[Stored data]
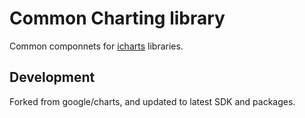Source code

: # Common Charting library

Common componnets for [icharts](https://pub.dev/packages/icharts) libraries.

## Development
Forked from google/charts, and updated to latest SDK and packages.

- _Activity_
Should a record include a picture, omit it from your copy and return the rest unchanged.

- _Answer area_
Source code

: # Common Charting library

Common componnets for [icharts](https://pub.dev/packages/icharts) libraries.

## Development
Forked from google/charts, and updated to latest SDK and packages.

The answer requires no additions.